Protecting own reputation and making money seen as motivating governments’ and scientists’ Covid responses to different degrees

When it comes to Covid-19, a majority of people think their government is motivated by building or protecting its own reputation (70%) and making lots of money (60%) in relation to the pandemic, according to an international study of six countries in Europe.

The research was carried out by the Policy Institute at King’s College London as part of the EU-funded project PERITIA, which investigates public trust in expertise. The survey asked over 12,000 people across six European countries (Germany, Ireland, Italy, Norway, UK and Poland).

In the UK and Ireland, 74% think that the government is motivated by building or protecting its own reputation. In contrast, this figure is 65% in Germany and 67% in Norway, where there is a slightly more positive view of their government’s motivations.

The belief that the government is motivated by making lots of money is also shared across the countries but with different degrees. 58% in Ireland believe its government is motivated by making money while in Poland 71% of respondents think this.

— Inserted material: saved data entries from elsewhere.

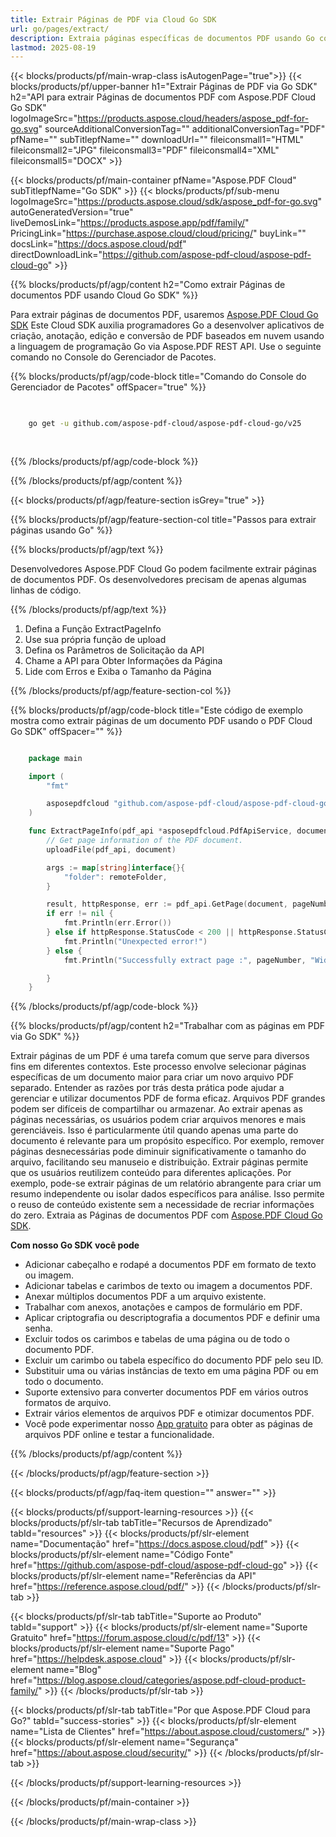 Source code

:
 ```yaml
---
title: Extrair Páginas de PDF via Cloud Go SDK
url: go/pages/extract/
description: Extraia páginas específicas de documentos PDF usando Go com Aspose.PDF Cloud SDK.
lastmod: 2025-08-19
---
```


{{< blocks/products/pf/main-wrap-class isAutogenPage="true">}}
{{< blocks/products/pf/upper-banner h1="Extrair Páginas de PDF via Go SDK" h2="API para extrair Páginas de documentos PDF com Aspose.PDF Cloud Go SDK" logoImageSrc="https://products.aspose.cloud/headers/aspose_pdf-for-go.svg" sourceAdditionalConversionTag="" additionalConversionTag="PDF" pfName="" subTitlepfName="" downloadUrl="" fileiconsmall1="HTML" fileiconsmall2="JPG" fileiconsmall3="PDF" fileiconsmall4="XML" fileiconsmall5="DOCX" >}}

{{< blocks/products/pf/main-container pfName="Aspose.PDF Cloud" subTitlepfName="Go SDK" >}}
{{< blocks/products/pf/sub-menu logoImageSrc="https://products.aspose.cloud/sdk/aspose_pdf-for-go.svg"
autoGeneratedVersion="true"
liveDemosLink="https://products.aspose.app/pdf/family/" PricingLink="https://purchase.aspose.cloud/cloud/pricing/" buyLink="" docsLink="https://docs.aspose.cloud/pdf"  directDownloadLink="https://github.com/aspose-pdf-cloud/aspose-pdf-cloud-go" >}}

{{% blocks/products/pf/agp/content h2="Como extrair Páginas de documentos PDF usando Cloud Go SDK" %}}

Para extrair páginas de documentos PDF, usaremos
[Aspose.PDF Cloud Go SDK](https://products.aspose.cloud/pdf/go/)
Este Cloud SDK auxilia programadores Go a desenvolver aplicativos de criação, anotação, edição e conversão de PDF baseados em nuvem usando a linguagem de programação Go via Aspose.PDF REST API. Use o seguinte comando no Console do Gerenciador de Pacotes.

{{% blocks/products/pf/agp/code-block title="Comando do Console do Gerenciador de Pacotes" offSpacer="true" %}}

```bash

     
    go get -u github.com/aspose-pdf-cloud/aspose-pdf-cloud-go/v25
     
     
```

{{% /blocks/products/pf/agp/code-block %}}

{{% /blocks/products/pf/agp/content %}}

{{< blocks/products/pf/agp/feature-section isGrey="true" >}}

{{% blocks/products/pf/agp/feature-section-col title="Passos para extrair páginas usando Go" %}}

{{% blocks/products/pf/agp/text %}}

Desenvolvedores Aspose.PDF Cloud Go podem facilmente extrair páginas de documentos PDF. Os desenvolvedores precisam de apenas algumas linhas de código.

{{% /blocks/products/pf/agp/text %}}

1. Defina a Função ExtractPageInfo
1. Use sua própria função de upload
1. Defina os Parâmetros de Solicitação da API
1. Chame a API para Obter Informações da Página
1. Lide com Erros e Exiba o Tamanho da Página

{{% /blocks/products/pf/agp/feature-section-col %}}

{{% blocks/products/pf/agp/code-block title="Este código de exemplo mostra como extrair páginas de um documento PDF usando o PDF Cloud Go SDK" offSpacer="" %}}

```go

    package main

    import (
        "fmt"

        asposepdfcloud "github.com/aspose-pdf-cloud/aspose-pdf-cloud-go/v25"
    )

    func ExtractPageInfo(pdf_api *asposepdfcloud.PdfApiService, document string, pageNumber int32, remoteFolder string) {
        // Get page information of the PDF document.
        uploadFile(pdf_api, document)

        args := map[string]interface{}{
            "folder": remoteFolder,
        }

        result, httpResponse, err := pdf_api.GetPage(document, pageNumber, args)
        if err != nil {
            fmt.Println(err.Error())
        } else if httpResponse.StatusCode < 200 || httpResponse.StatusCode > 299 {
            fmt.Println("Unexpected error!")
        } else {
            fmt.Println("Successfully extract page :", pageNumber, "Width :", result.Page.Rectangle.URX, "Height: ", result.Page.Rectangle.URY)

        }
    }
```

{{% /blocks/products/pf/agp/code-block %}}

{{% blocks/products/pf/agp/content h2="Trabalhar com as páginas em PDF via Go SDK" %}}

Extrair páginas de um PDF é uma tarefa comum que serve para diversos fins em diferentes contextos. Este processo envolve selecionar páginas específicas de um documento maior para criar um novo arquivo PDF separado. Entender as razões por trás desta prática pode ajudar a gerenciar e utilizar documentos PDF de forma eficaz. Arquivos PDF grandes podem ser difíceis de compartilhar ou armazenar. Ao extrair apenas as páginas necessárias, os usuários podem criar arquivos menores e mais gerenciáveis. Isso é particularmente útil quando apenas uma parte do documento é relevante para um propósito específico. Por exemplo, remover páginas desnecessárias pode diminuir significativamente o tamanho do arquivo, facilitando seu manuseio e distribuição.
Extrair páginas permite que os usuários reutilizem conteúdo para diferentes aplicações. Por exemplo, pode-se extrair páginas de um relatório abrangente para criar um resumo independente ou isolar dados específicos para análise. Isso permite o reuso de conteúdo existente sem a necessidade de recriar informações do zero. Extraia as Páginas de documentos PDF com [Aspose.PDF Cloud Go SDK](https://products.aspose.cloud/pdf/go/).

**Com nosso Go SDK você pode**

+ Adicionar cabeçalho e rodapé a documentos PDF em formato de texto ou imagem.
+ Adicionar tabelas e carimbos de texto ou imagem a documentos PDF.
+ Anexar múltiplos documentos PDF a um arquivo existente.
+ Trabalhar com anexos, anotações e campos de formulário em PDF.
+ Aplicar criptografia ou descriptografia a documentos PDF e definir uma senha.
+ Excluir todos os carimbos e tabelas de uma página ou de todo o documento PDF.
+ Excluir um carimbo ou tabela específico do documento PDF pelo seu ID.
+ Substituir uma ou várias instâncias de texto em uma página PDF ou em todo o documento.
+ Suporte extensivo para converter documentos PDF em vários outros formatos de arquivo.
+ Extrair vários elementos de arquivos PDF e otimizar documentos PDF.
+ Você pode experimentar nosso [App gratuito](https://products.aspose.app/pdf/) para obter as páginas de arquivos PDF online e testar a funcionalidade.

{{% /blocks/products/pf/agp/content %}}

{{< /blocks/products/pf/agp/feature-section >}}

{{< blocks/products/pf/agp/faq-item question="" answer="" >}}

{{< blocks/products/pf/support-learning-resources >}}
{{< blocks/products/pf/slr-tab tabTitle="Recursos de Aprendizado" tabId="resources" >}}
{{< blocks/products/pf/slr-element name="Documentação" href="https://docs.aspose.cloud/pdf" >}}
{{< blocks/products/pf/slr-element name="Código Fonte" href="https://github.com/aspose-pdf-cloud/aspose-pdf-cloud-go" >}}
{{< blocks/products/pf/slr-element name="Referências da API" href="https://reference.aspose.cloud/pdf/" >}}
{{< /blocks/products/pf/slr-tab >}}

{{< blocks/products/pf/slr-tab tabTitle="Suporte ao Produto" tabId="support" >}}
{{< blocks/products/pf/slr-element name="Suporte Gratuito" href="https://forum.aspose.cloud/c/pdf/13" >}}
{{< blocks/products/pf/slr-element name="Suporte Pago" href="https://helpdesk.aspose.cloud" >}}
{{< blocks/products/pf/slr-element name="Blog" href="https://blog.aspose.cloud/categories/aspose.pdf-cloud-product-family/" >}}
{{< /blocks/products/pf/slr-tab >}}

{{< blocks/products/pf/slr-tab tabTitle="Por que Aspose.PDF Cloud para Go?" tabId="success-stories" >}}
{{< blocks/products/pf/slr-element name="Lista de Clientes" href="https://about.aspose.cloud/customers/" >}}
{{< blocks/products/pf/slr-element name="Segurança" href="https://about.aspose.cloud/security/" >}}
{{< /blocks/products/pf/slr-tab >}}

{{< /blocks/products/pf/support-learning-resources >}}

{{< /blocks/products/pf/main-container >}}

{{< /blocks/products/pf/main-wrap-class >}}
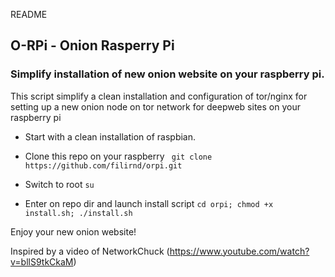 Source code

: README

## O-RPi - Onion Rasperry Pi
### Simplify installation of new onion website on your raspberry pi.

This script simplify a clean installation and configuration of tor/nginx for setting up a new onion node on tor network for deepweb sites on your raspberry pi

- Start with a clean installation of raspbian.

- Clone this repo on your raspberry
``` git clone https://github.com/filirnd/orpi.git```

- Switch to root
``` su ```

- Enter on repo dir and launch install script
``` cd orpi; chmod +x install.sh; ./install.sh ```

Enjoy your new onion website!


Inspired by a video of NetworkChuck (https://www.youtube.com/watch?v=bllS9tkCkaM)
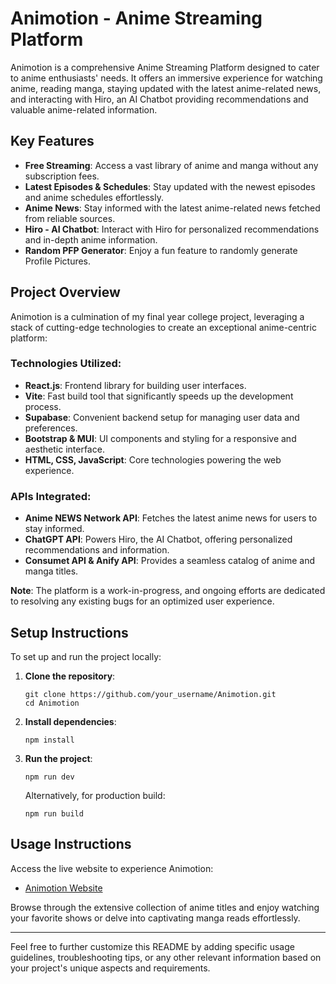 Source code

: # Animotion - Anime Streaming Platform

Animotion is a comprehensive Anime Streaming Platform designed to cater to anime enthusiasts' needs. It offers an immersive experience for watching anime, reading manga, staying updated with the latest anime-related news, and interacting with Hiro, an AI Chatbot providing recommendations and valuable anime-related information.

## Key Features

- **Free Streaming**: Access a vast library of anime and manga without any subscription fees.
- **Latest Episodes & Schedules**: Stay updated with the newest episodes and anime schedules effortlessly.
- **Anime News**: Stay informed with the latest anime-related news fetched from reliable sources.
- **Hiro - AI Chatbot**: Interact with Hiro for personalized recommendations and in-depth anime information.
- **Random PFP Generator**: Enjoy a fun feature to randomly generate Profile Pictures.

## Project Overview

Animotion is a culmination of my final year college project, leveraging a stack of cutting-edge technologies to create an exceptional anime-centric platform:

### Technologies Utilized:

- **React.js**: Frontend library for building user interfaces.
- **Vite**: Fast build tool that significantly speeds up the development process.
- **Supabase**: Convenient backend setup for managing user data and preferences.
- **Bootstrap & MUI**: UI components and styling for a responsive and aesthetic interface.
- **HTML, CSS, JavaScript**: Core technologies powering the web experience.

### APIs Integrated:

- **Anime NEWS Network API**: Fetches the latest anime news for users to stay informed.
- **ChatGPT API**: Powers Hiro, the AI Chatbot, offering personalized recommendations and information.
- **Consumet API & Anify API**: Provides a seamless catalog of anime and manga titles.

**Note**: The platform is a work-in-progress, and ongoing efforts are dedicated to resolving any existing bugs for an optimized user experience.

## Setup Instructions

To set up and run the project locally:

1. **Clone the repository**:

   ```
   git clone https://github.com/your_username/Animotion.git
   cd Animotion
   ```

2. **Install dependencies**:

   ```
   npm install
   ```

3. **Run the project**:

   ```
   npm run dev
   ```

   Alternatively, for production build:

   ```
   npm run build
   ```

## Usage Instructions

Access the live website to experience Animotion:

- [Animotion Website](https://animotion-two.vercel.app)

Browse through the extensive collection of anime titles and enjoy watching your favorite shows or delve into captivating manga reads effortlessly.

---

Feel free to further customize this README by adding specific usage guidelines, troubleshooting tips, or any other relevant information based on your project's unique aspects and requirements.
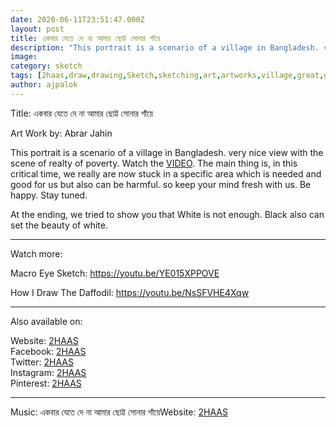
 ```yaml
---
date: 2020-06-11T23:51:47.000Z
layout: post
title: একবার যেতে দে না আমার ছোট্ট সোনার গাঁয়ে
description: "This portrait is a scenario of a village in Bangladesh. very nice view with the scene of realty of poverty. Read more on: https://2haas.ml/amar-sotto-sonar-gayen"
image: 
category: sketch
tags: [2haas,draw,drawing,Sketch,sketching,art,artworks,village,great,great scenario,poor,lockdown,quarantines,black lives matter,#YouTubeBlack,YouTubeBlack,White,black,black and white]
author: ajpalok
---
```


Title: একবার যেতে দে না আমার ছোট্ট সোনার গাঁয়ে  

Art Work by: Abrar Jahin 

This portrait is a scenario of a village in Bangladesh. very nice view with the scene of realty of poverty. Watch the <a href="https://youtu.be/CZdrRcEnWa8">VIDEO</a>.  The main thing is, in this critical time, we really are now stuck in a specific area which is needed and good for us but also can be harmful. so keep your mind fresh with us. Be happy. Stay tuned.  

At the ending, we tried to show you that White is not enough. Black also can set the beauty of white. 

------------------------------------------------------------------------------------

Watch more:

Macro Eye Sketch: https://youtu.be/YE015XPPOVE

How I Draw The Daffodil: https://youtu.be/NsSFVHE4Xqw

------------------------------------------------------------------------------------

Also available on:

Website: [2HAAS](https://2haas.ml/)  
Facebook: [2HAAS](https://facebook.com/2haas)  
Twitter: [2HAAS](https://twitter.com/2haas_ml)  
Instagram: [2HAAS](https://instagram.com/2haas.ml)  
Pinterest: [2HAAS](https://pinterest.com/2haas_ml)  
  
------------------------------------------------------------------------------------

Music: একবার যেতে দে না আমার ছোট্ট সোনার গাঁয়েWebsite: [2HAAS](https://2haas.ml/)  
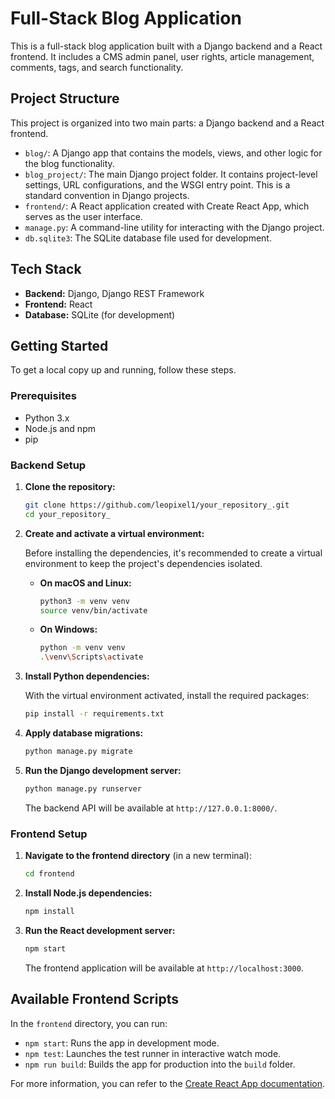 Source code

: # Full-Stack Blog Application

This is a full-stack blog application built with a Django backend and a React frontend. It includes a CMS admin panel, user rights, article management, comments, tags, and search functionality.

## Project Structure

This project is organized into two main parts: a Django backend and a React frontend.

-   `blog/`: A Django app that contains the models, views, and other logic for the blog functionality.
-   `blog_project/`: The main Django project folder. It contains project-level settings, URL configurations, and the WSGI entry point. This is a standard convention in Django projects.
-   `frontend/`: A React application created with Create React App, which serves as the user interface.
-   `manage.py`: A command-line utility for interacting with the Django project.
-   `db.sqlite3`: The SQLite database file used for development.

## Tech Stack

-   **Backend:** Django, Django REST Framework
-   **Frontend:** React
-   **Database:** SQLite (for development)

## Getting Started

To get a local copy up and running, follow these steps.

### Prerequisites

-   Python 3.x
-   Node.js and npm
-   pip

### Backend Setup

1.  **Clone the repository:**
    ```sh
    git clone https://github.com/leopixel1/your_repository_.git
    cd your_repository_
    ```

2.  **Create and activate a virtual environment:**

    Before installing the dependencies, it's recommended to create a virtual environment to keep the project's dependencies isolated.

    -   **On macOS and Linux:**
        ```sh
        python3 -m venv venv
        source venv/bin/activate
        ```

    -   **On Windows:**
        ```sh
        python -m venv venv
        .\venv\Scripts\activate
        ```

3.  **Install Python dependencies:**

    With the virtual environment activated, install the required packages:
    ```sh
    pip install -r requirements.txt
    ```

4.  **Apply database migrations:**
    ```sh
    python manage.py migrate
    ```

5.  **Run the Django development server:**
    ```sh
    python manage.py runserver
    ```

    The backend API will be available at `http://127.0.0.1:8000/`.

### Frontend Setup

1.  **Navigate to the frontend directory** (in a new terminal):
    ```sh
    cd frontend
    ```

2.  **Install Node.js dependencies:**
    ```sh
    npm install
    ```

3.  **Run the React development server:**
    ```sh
    npm start
    ```

    The frontend application will be available at `http://localhost:3000`.

## Available Frontend Scripts

In the `frontend` directory, you can run:

-   `npm start`: Runs the app in development mode.
-   `npm test`: Launches the test runner in interactive watch mode.
-   `npm run build`: Builds the app for production into the `build` folder.

For more information, you can refer to the [Create React App documentation](https://facebook.github.io/create-react-app/docs/getting-started).
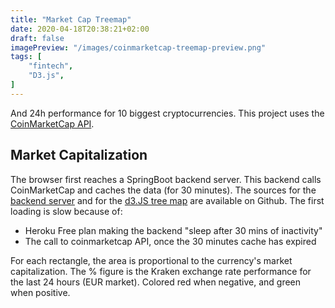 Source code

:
 ```yaml
---
title: "Market Cap Treemap"
date: 2020-04-18T20:38:21+02:00
draft: false
imagePreview: "/images/coinmarketcap-treemap-preview.png"
tags: [
    "fintech",
    "D3.js",
]
---
```


And 24h performance for 10 biggest cryptocurrencies. This project uses the [CoinMarketCap API](https://coinmarketcap.com/api/). 

<!--more-->

## Market Capitalization

The browser first reaches a SpringBoot backend server. This backend calls CoinMarketCap and caches the data (for 30 minutes). The sources for the [backend server](https://github.com/avergnaud/coinmarketcap-px) and for the [d3.JS tree map](https://github.com/avergnaud/blog/blob/master/content/script/coinmarketcap-treemap.js) are available on Github.
The first loading is slow because of:
* Heroku Free plan making the backend "sleep after 30 mins of inactivity"
* The call to coinmarketcap API, once the 30 minutes cache has expired
<div class="first-post-visualisation">
    <div class="lds-container">
        <div class="lds-ring"><div></div><div></div><div></div><div></div></div>
    </div>
</div>
<script src = "/script/coinmarketcap-treemap.js"></script> 

For each rectangle, the area is proportional to the currency's market capitalization. The % figure is the Kraken exchange rate performance for the last 24 hours (EUR market). Colored red when negative, and green when positive.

These perceptions also extend, albeit to a lesser extent, to scientists involved in tackling coronavirus, with 65% of the public thinking they are driven by protecting their reputation and 42% believing they are motivated by making lots of money.

The study finds that, across a range of questions, scientists tackling Covid fare much better than the government in terms of how their motivations are perceived by the public. Across the six countries, when it comes to the pandemic:

  • 69% say scientists are motivated by concern for those most likely to be harmed by Covid or actions taken to address it, compared with 57% who say the same about the government.
  • 70% think scientists are motivated by improving the lives of future generations – higher than the 53% who think this is true of the government.
  • 71% believe scientists are motivated by the thought the public are counting on them, versus 59% who feel this way about the government.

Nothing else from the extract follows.